We do not express an opinion on the accompanying standalone financial statements of the Company. Because of the significance of the matters described in the Basis for Disclaimer of Opinion section of our report, we have not been able to obtain sufficient appropriate audit evidence to provide a basis for an audit opinion on these standalone financial statements.

Basis for Disclaimer of Opinion

a) As informed to us by the management, the Company has issued Credit Notes amounting to Rs 6844.75 lakhs during the year ended 31st March, 2019 towards disruption of services/ deficient provision of services during the period 1st October, 2016 to 31st December, 2018. Accordingly, the Company has debited Provision for doubtful receivables with Rs. 6844. 75 lakhs and the related Service Tax/Goods and Services Tax (GST)/ Entertainment tax liability with Rs. 1205.76 lakhs and credited Trade Receivables with Rs. 80S0.S1 lakhs. However, the Company has not provided to us sufficient appropriate audit evidence regarding the appropriateness of issuance of such credit notes viz. the month wise /area wise /analog or digital wise breakup of Rs. 6844.7S lakhs, the internal auditors/any other external experts vetting regarding the due processes and checks and balances having been followed etc.
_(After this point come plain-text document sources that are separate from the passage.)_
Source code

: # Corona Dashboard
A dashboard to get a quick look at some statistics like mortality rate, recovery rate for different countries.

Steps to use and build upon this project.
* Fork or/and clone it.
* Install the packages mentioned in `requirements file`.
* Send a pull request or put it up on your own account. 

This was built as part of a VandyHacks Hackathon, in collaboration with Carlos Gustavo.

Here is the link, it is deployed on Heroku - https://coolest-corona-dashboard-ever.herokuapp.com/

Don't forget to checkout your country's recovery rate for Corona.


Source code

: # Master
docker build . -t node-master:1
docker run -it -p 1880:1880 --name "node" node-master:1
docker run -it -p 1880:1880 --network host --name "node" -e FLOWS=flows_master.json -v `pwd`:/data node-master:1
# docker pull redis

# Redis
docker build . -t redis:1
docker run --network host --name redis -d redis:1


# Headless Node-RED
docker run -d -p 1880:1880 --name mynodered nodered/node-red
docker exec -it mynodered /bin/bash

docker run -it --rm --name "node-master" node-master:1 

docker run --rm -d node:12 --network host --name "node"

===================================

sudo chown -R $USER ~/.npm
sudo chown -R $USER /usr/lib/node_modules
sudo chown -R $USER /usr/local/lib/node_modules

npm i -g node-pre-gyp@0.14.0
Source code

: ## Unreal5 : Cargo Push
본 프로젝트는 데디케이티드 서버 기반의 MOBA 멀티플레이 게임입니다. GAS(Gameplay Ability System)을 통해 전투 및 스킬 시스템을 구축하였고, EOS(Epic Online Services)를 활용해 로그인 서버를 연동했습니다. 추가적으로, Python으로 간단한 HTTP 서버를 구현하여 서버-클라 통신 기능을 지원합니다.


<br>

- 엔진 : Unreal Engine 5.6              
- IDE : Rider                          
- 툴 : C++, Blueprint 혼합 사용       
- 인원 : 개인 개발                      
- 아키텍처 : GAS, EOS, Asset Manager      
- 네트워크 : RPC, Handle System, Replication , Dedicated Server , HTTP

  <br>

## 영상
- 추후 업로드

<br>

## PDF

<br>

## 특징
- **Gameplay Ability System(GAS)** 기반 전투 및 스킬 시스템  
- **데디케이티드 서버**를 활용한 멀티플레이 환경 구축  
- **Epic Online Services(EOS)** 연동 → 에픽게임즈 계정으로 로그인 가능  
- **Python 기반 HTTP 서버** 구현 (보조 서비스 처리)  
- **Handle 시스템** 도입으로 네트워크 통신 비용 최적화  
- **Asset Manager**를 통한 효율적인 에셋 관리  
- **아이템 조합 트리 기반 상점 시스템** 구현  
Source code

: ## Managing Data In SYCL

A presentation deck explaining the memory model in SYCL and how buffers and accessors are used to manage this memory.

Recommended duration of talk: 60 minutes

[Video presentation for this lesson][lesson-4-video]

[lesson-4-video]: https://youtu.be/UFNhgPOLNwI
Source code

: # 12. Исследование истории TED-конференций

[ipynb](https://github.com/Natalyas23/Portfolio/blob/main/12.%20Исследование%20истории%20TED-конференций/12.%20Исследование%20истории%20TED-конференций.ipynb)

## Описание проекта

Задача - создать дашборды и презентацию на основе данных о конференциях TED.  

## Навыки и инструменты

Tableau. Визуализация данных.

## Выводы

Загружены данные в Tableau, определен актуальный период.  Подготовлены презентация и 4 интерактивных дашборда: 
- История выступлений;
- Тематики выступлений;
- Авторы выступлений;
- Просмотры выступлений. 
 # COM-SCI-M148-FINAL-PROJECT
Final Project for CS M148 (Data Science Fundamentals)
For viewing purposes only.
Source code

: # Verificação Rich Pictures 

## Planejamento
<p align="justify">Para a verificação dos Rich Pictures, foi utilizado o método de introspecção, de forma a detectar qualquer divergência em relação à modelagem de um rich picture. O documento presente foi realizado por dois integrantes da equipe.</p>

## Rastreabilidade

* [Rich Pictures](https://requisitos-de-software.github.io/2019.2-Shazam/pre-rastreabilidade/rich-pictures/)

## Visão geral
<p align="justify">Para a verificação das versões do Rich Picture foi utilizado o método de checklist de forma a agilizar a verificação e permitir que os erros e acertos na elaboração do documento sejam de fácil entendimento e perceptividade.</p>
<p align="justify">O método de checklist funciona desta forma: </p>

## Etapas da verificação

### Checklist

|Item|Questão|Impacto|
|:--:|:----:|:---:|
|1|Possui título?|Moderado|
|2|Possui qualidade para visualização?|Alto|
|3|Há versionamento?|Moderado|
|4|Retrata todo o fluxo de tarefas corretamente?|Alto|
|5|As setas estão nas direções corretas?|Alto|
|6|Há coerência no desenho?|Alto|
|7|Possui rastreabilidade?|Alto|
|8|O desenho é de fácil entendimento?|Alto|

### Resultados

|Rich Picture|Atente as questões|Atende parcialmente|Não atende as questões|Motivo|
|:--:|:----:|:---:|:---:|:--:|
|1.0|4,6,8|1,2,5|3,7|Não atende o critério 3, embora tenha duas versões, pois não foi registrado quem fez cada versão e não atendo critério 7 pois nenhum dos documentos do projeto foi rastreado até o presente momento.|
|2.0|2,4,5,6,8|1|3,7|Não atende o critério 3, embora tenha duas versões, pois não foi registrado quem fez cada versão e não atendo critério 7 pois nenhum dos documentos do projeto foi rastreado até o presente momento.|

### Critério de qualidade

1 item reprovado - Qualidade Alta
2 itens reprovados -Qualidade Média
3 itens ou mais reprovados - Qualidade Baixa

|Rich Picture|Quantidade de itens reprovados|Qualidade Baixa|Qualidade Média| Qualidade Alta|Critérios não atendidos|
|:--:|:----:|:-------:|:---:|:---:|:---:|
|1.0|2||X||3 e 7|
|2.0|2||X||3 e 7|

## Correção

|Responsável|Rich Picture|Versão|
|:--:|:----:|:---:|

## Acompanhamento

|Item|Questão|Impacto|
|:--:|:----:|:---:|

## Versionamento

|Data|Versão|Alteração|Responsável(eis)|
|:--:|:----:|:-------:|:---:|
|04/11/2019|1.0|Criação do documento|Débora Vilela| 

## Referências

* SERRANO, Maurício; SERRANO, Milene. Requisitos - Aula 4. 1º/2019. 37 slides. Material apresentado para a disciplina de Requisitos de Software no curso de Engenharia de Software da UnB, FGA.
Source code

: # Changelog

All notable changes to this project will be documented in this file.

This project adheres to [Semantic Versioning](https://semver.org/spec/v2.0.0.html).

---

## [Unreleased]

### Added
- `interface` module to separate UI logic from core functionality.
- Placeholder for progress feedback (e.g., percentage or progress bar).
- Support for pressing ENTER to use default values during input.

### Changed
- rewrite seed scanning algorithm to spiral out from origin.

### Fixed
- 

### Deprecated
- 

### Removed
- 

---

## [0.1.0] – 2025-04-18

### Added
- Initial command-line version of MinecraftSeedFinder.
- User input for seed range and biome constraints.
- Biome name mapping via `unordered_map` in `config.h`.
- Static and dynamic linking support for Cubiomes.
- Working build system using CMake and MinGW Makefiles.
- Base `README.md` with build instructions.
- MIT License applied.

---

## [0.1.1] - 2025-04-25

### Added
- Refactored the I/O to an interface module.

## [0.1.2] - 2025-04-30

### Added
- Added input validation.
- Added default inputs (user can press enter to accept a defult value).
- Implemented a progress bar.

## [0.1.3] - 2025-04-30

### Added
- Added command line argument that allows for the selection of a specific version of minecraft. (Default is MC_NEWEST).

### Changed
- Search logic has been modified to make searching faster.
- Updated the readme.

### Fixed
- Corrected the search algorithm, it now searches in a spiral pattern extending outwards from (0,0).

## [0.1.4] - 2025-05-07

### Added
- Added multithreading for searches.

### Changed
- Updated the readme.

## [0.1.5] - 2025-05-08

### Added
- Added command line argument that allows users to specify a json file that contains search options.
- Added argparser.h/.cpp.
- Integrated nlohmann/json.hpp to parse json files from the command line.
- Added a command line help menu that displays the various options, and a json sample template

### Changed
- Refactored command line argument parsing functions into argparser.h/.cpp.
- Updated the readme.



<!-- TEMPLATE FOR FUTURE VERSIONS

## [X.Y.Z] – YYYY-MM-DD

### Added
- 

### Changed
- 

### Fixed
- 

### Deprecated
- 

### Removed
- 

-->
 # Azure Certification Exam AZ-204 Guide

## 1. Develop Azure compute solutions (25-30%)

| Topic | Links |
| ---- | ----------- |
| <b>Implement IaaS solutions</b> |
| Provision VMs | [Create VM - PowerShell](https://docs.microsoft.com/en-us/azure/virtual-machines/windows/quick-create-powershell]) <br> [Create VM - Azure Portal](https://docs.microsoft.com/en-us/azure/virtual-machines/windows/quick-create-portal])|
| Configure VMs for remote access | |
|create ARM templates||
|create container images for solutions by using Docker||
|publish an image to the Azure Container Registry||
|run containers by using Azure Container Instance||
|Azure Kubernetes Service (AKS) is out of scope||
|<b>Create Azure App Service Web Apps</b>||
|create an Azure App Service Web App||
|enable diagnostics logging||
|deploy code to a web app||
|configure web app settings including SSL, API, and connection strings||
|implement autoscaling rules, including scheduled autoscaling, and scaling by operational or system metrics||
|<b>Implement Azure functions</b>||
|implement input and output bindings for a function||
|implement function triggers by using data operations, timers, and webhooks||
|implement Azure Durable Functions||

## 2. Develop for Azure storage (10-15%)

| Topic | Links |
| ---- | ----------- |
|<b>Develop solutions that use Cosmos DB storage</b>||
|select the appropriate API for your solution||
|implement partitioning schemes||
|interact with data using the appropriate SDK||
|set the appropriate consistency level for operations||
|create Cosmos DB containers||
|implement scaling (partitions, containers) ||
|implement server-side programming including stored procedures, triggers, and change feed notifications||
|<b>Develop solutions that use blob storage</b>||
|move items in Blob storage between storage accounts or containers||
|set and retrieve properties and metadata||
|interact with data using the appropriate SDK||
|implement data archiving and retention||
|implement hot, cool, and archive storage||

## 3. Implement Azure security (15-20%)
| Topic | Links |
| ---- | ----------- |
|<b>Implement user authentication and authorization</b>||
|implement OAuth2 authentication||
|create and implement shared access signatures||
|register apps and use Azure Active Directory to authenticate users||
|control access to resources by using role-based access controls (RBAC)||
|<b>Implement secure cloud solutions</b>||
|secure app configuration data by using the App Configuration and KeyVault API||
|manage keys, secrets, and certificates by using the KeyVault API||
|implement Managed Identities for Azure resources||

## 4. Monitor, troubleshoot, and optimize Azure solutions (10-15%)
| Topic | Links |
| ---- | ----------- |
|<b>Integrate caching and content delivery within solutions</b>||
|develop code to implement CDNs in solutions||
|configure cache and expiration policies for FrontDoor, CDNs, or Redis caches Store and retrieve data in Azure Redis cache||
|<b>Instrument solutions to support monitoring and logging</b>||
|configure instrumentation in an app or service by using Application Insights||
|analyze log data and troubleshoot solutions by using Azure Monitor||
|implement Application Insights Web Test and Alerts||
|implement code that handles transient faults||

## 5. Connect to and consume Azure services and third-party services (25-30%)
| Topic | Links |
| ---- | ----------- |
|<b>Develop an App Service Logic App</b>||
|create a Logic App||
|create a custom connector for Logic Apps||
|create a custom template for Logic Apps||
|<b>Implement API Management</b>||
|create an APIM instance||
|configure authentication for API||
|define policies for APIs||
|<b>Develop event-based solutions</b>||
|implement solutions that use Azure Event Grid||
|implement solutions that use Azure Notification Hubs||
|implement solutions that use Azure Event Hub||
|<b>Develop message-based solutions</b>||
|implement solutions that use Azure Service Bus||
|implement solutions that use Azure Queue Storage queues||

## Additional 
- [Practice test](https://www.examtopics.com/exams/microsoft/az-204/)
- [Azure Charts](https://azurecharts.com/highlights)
Hence, we are unable to comment on the issuance of such credit notes by the Company and it is not practicable to quantify the financial effects of the same, if any, on the standalone financial statements.

b) The Company has not provided to us for our verification GST Returns relating to the year ended 31st March, 2019 and reconciliation of such Returns with the books of accounts, along with other related documents, if any. Hence, it is not practicable to quantify the financial effects of the same, if any, on the standalone financial statements.

c) As per the relevant GST Act/Rules, where the recipient of goods/services fails to pay to the suppliers of goods or services or both (other than the supplies on which tax is payable on reverse charge basis) the amount towards the value of supply along with the tax payable thereon, within a period of one hundred and eighty days from the date of issue of invoice by the supplier, an amount equal to the input tax credit availed by the recipient shall be added to his output tax liability, along with interest thereon.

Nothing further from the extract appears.